ARC Entertainment, the US distributor for the film, announced on July 5, 2011, that Bunraku will be available on Video on Demand on September 1, 2011, and in theaters on September 30, 2011. The official trailer for the film premiered on G4 TV's Attack of the Show! which aired on July 20, 2011.

==Critical reception==
Bunraku received negative reviews from critics. On Metacritic, the film received a weighted average score of 28 out of 100 based on 11 critics, indicating "generally unfavorable" reviews.

Kirk Honeycutt of The Hollywood Reporter concluded that it is "like a sumptuous banquet in which every course is dessert — in other words, too much of a good thing. Intriguing in its design and eye-popping with its fight choreography, this cartoonish film aspires to Hong Kong martial arts by way of spaghetti westerns, video games and samurai films.
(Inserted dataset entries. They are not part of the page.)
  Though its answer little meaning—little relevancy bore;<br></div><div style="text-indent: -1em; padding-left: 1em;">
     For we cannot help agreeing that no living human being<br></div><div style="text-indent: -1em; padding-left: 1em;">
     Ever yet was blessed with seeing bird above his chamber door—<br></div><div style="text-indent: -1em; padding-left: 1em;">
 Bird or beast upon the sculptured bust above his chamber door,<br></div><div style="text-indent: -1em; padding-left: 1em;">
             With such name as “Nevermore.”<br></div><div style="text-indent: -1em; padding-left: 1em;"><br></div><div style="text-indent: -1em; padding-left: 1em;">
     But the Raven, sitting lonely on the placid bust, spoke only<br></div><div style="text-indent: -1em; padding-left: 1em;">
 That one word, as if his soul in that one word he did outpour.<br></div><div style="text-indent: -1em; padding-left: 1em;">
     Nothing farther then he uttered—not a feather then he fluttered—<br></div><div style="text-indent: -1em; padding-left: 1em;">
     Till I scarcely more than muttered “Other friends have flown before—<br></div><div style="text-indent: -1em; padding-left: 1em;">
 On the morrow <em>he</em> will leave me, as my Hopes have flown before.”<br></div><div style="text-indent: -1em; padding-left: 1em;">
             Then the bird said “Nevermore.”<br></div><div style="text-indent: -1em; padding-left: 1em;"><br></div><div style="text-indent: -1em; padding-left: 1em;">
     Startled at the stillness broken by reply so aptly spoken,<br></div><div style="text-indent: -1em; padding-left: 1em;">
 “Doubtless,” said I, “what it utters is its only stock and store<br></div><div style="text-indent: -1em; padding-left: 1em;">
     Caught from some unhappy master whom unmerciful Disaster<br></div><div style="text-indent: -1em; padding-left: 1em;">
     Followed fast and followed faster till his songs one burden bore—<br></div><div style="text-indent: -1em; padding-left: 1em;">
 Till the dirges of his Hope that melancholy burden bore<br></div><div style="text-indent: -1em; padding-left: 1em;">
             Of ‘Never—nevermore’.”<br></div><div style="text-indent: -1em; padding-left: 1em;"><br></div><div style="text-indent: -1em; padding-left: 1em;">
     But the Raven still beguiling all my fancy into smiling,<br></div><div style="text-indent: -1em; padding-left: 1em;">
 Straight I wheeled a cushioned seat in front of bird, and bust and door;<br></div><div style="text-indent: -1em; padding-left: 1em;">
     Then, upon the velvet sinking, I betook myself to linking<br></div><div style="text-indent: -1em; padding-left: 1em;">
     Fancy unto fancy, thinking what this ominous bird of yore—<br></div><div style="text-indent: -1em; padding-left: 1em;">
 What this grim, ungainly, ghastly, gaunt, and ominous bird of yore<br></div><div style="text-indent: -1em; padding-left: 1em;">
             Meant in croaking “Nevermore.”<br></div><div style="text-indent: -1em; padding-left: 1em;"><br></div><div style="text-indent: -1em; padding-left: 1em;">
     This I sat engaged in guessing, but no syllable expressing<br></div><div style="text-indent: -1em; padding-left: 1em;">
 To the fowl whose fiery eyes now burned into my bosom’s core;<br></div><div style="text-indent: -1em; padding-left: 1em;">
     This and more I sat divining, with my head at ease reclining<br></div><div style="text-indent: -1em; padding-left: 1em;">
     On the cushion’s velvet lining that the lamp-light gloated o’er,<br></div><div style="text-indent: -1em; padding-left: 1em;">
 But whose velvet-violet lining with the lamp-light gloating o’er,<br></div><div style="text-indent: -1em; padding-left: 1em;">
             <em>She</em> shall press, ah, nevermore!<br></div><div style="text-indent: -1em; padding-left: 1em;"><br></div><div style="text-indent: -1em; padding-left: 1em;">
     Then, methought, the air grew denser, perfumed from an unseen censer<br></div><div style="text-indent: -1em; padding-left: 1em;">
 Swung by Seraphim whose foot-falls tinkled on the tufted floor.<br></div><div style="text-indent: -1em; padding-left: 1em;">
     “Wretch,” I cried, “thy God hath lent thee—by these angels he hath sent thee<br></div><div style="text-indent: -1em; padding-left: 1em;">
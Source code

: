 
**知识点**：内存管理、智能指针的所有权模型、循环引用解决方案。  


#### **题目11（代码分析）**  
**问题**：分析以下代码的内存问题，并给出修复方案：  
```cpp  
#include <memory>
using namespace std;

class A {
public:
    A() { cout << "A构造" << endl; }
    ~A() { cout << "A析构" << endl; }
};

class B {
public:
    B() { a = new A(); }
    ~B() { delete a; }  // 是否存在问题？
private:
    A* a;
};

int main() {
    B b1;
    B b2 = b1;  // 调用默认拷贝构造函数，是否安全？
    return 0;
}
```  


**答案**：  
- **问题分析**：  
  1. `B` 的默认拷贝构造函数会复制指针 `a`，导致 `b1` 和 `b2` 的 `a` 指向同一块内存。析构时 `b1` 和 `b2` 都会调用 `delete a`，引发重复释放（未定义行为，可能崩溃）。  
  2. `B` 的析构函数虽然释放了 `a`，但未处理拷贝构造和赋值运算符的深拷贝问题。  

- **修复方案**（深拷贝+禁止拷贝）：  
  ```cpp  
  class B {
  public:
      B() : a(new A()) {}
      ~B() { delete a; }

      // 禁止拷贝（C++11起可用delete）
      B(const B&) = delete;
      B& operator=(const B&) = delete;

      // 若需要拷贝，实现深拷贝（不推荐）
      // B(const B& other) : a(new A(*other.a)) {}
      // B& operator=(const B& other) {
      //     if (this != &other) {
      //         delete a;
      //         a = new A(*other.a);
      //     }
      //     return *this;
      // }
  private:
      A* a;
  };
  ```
Moshe, who wrote and directed, creates a boldly Expressionistic alternate reality to background this heavy-on-the-action story, but neglects narrative and character beyond the most basic strokes". Tim Grierson of Screen Daily criticized Hartnett for lacking "much charisma or dark heroism", Harrelson for turning his character "into an ironic dispenser of wisdom and smart-alecky commentary ... that it's all he'll be doing", Moore not succeeding giving her character a "gravitas", and only highlighted Perlman for being "the only one in the cast who can do it without breaking a sweat" and Gackt who "comes closest to nailing Bunrakus casually detached spirit". Chris Tilly of IGN concluded it "looks amazing, the universe he has created utterly unique and original, like a pop-up book brought to life ... that's not to say that Bunraku is a total disaster, the film certainly deserving of credit for its ambition. Indeed, from a technical point-of-view it's little short of a masterpiece, a feast for the eyes throughout".
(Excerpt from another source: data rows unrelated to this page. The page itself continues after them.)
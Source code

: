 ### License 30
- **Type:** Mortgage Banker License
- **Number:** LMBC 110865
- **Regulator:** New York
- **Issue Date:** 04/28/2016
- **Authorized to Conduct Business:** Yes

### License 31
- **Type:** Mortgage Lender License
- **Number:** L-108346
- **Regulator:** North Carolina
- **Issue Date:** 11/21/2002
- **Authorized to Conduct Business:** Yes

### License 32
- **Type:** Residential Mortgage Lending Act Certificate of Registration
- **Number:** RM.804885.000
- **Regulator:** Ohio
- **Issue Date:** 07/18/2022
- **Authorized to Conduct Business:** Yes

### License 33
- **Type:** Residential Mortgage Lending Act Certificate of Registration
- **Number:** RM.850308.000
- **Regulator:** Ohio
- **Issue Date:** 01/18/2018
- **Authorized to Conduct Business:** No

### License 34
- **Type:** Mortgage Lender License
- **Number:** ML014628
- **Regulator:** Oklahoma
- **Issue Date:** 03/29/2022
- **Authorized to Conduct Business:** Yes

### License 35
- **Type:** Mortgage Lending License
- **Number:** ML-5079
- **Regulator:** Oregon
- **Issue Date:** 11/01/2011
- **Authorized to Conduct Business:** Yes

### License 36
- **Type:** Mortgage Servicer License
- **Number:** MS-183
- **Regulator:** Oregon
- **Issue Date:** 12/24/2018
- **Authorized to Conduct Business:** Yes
Scott Mendelson of The Huffington Post pointed out that "the film is certainly a case of style over substance, and the utter lack of substance may be fatal for some viewers. But the picture boasts a unique visual palette and some interesting ideas ... Bunraku is not quite a good film, but it is surely a bad one worth watching for those who know what they are getting into".
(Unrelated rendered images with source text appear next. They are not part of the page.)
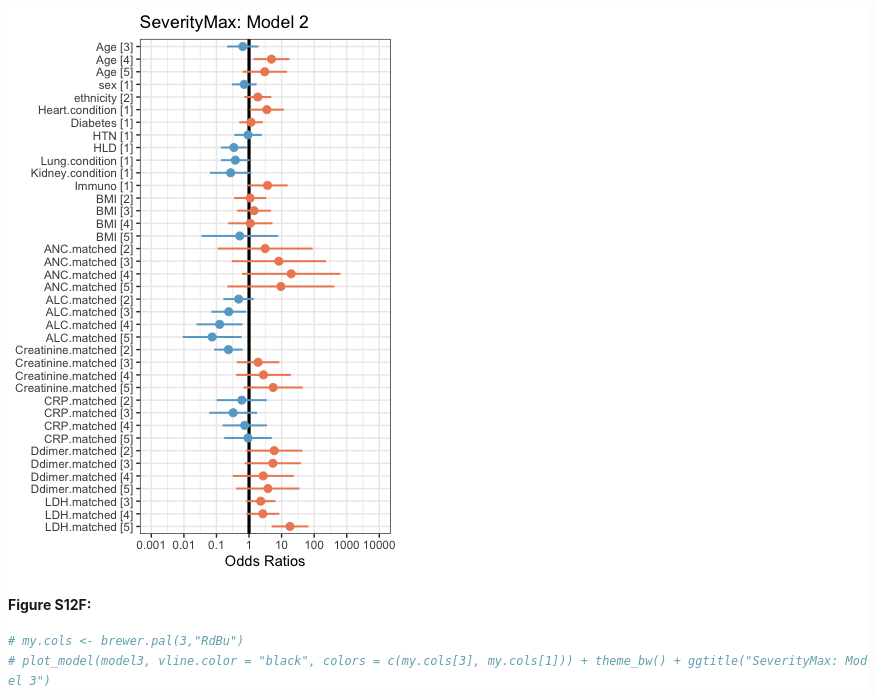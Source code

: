 ![Severity Model 2](severity_model2.png)

**Figure S12F:**

``` r
# my.cols <- brewer.pal(3,"RdBu")
# plot_model(model3, vline.color = "black", colors = c(my.cols[3], my.cols[1])) + theme_bw() + ggtitle("SeverityMax: Model 3")
```
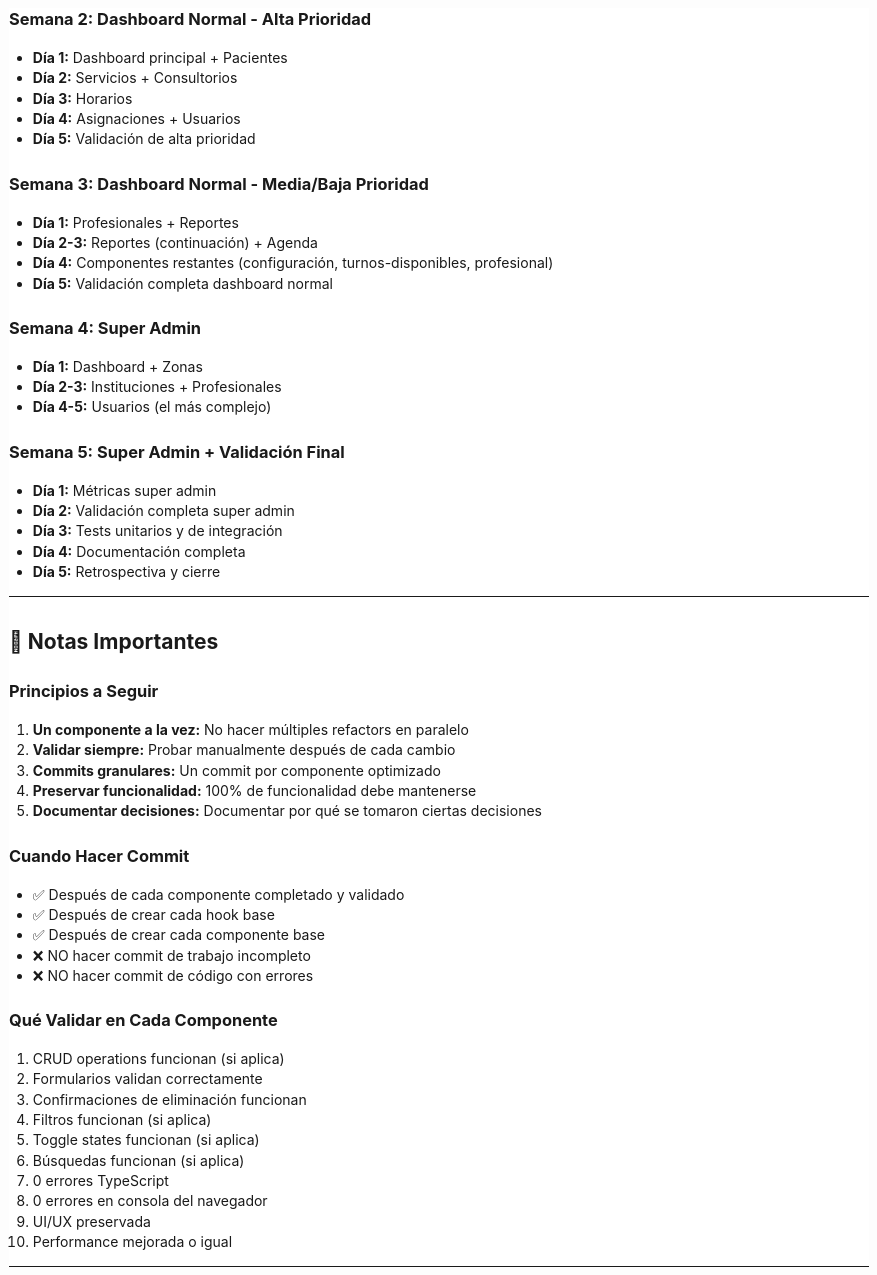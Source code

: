 ### Semana 2: Dashboard Normal - Alta Prioridad
- **Día 1:** Dashboard principal + Pacientes
- **Día 2:** Servicios + Consultorios
- **Día 3:** Horarios
- **Día 4:** Asignaciones + Usuarios
- **Día 5:** Validación de alta prioridad

### Semana 3: Dashboard Normal - Media/Baja Prioridad
- **Día 1:** Profesionales + Reportes
- **Día 2-3:** Reportes (continuación) + Agenda
- **Día 4:** Componentes restantes (configuración, turnos-disponibles, profesional)
- **Día 5:** Validación completa dashboard normal

### Semana 4: Super Admin
- **Día 1:** Dashboard + Zonas
- **Día 2-3:** Instituciones + Profesionales
- **Día 4-5:** Usuarios (el más complejo)

### Semana 5: Super Admin + Validación Final
- **Día 1:** Métricas super admin
- **Día 2:** Validación completa super admin
- **Día 3:** Tests unitarios y de integración
- **Día 4:** Documentación completa
- **Día 5:** Retrospectiva y cierre

---

## 🎯 Notas Importantes

### Principios a Seguir
1. **Un componente a la vez:** No hacer múltiples refactors en paralelo
2. **Validar siempre:** Probar manualmente después de cada cambio
3. **Commits granulares:** Un commit por componente optimizado
4. **Preservar funcionalidad:** 100% de funcionalidad debe mantenerse
5. **Documentar decisiones:** Documentar por qué se tomaron ciertas decisiones

### Cuando Hacer Commit
- ✅ Después de cada componente completado y validado
- ✅ Después de crear cada hook base
- ✅ Después de crear cada componente base
- ❌ NO hacer commit de trabajo incompleto
- ❌ NO hacer commit de código con errores

### Qué Validar en Cada Componente
1. CRUD operations funcionan (si aplica)
2. Formularios validan correctamente
3. Confirmaciones de eliminación funcionan
4. Filtros funcionan (si aplica)
5. Toggle states funcionan (si aplica)
6. Búsquedas funcionan (si aplica)
7. 0 errores TypeScript
8. 0 errores en consola del navegador
9. UI/UX preservada
10. Performance mejorada o igual

---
Gave Toro of IndieWire gave it C grade saying that "the characters are nothing if not slaves to the story, themes and visual vocabulary. Mostly due to the green-screen matte work, none of the characters' surroundings feel real, and the few sets that have been erected are purposely flimsy, both overly theatrical and dependent on shadows... what pleasures arise from this film lie mostly in the extensively choreographed fight sequences, respectfully captured through clear-eyed static shots geared towards exploring the spatial dimensions between fighters". Alison Willmore of The A.V. Club also rated it C because "Bunraku comes up frustratingly empty, and just as many of its elements simply bloat an overlong run time ... It looks good, but Bunraku feels like a Frankenstein's monster of references that someone failed to animate". Eric Hynes of Time Out gave the movie 2/5 stars, saying that all the visual, camera, sound and other "service a story so nonsensically convoluted that voiceover exposition ... only compounds the confusion". John Hartl of The Seattle Times described it as "essentially one long, extensively choreographed fight sequence ... that a brawl just becomes a brawl becomes a brawl". Joe Neumaier of the New York Daily News gave the film one out of five stars, saying, "it should surprise no one that visually quirky, graphic-novelish, pulp-noir action flicks rarely come through the sausage machine intact". Dennis Harvey of Variety also disliked the film, calling it "a pic that's akin to a terrarium of plastic flowers -- gaudily decorative, but airless and lifeless". Similarly, Andy Webster of The New York Times said that "everything feels secondhand in Guy Moshe's Bunraku, a potpourri of genres that ends up a morass of clichés", and Robert Abele of Los Angeles Times how "no image or moment is grounded – every shot is augmented with restless animation, smart-ass narration or video game sounds. The artificiality of it all is smothering".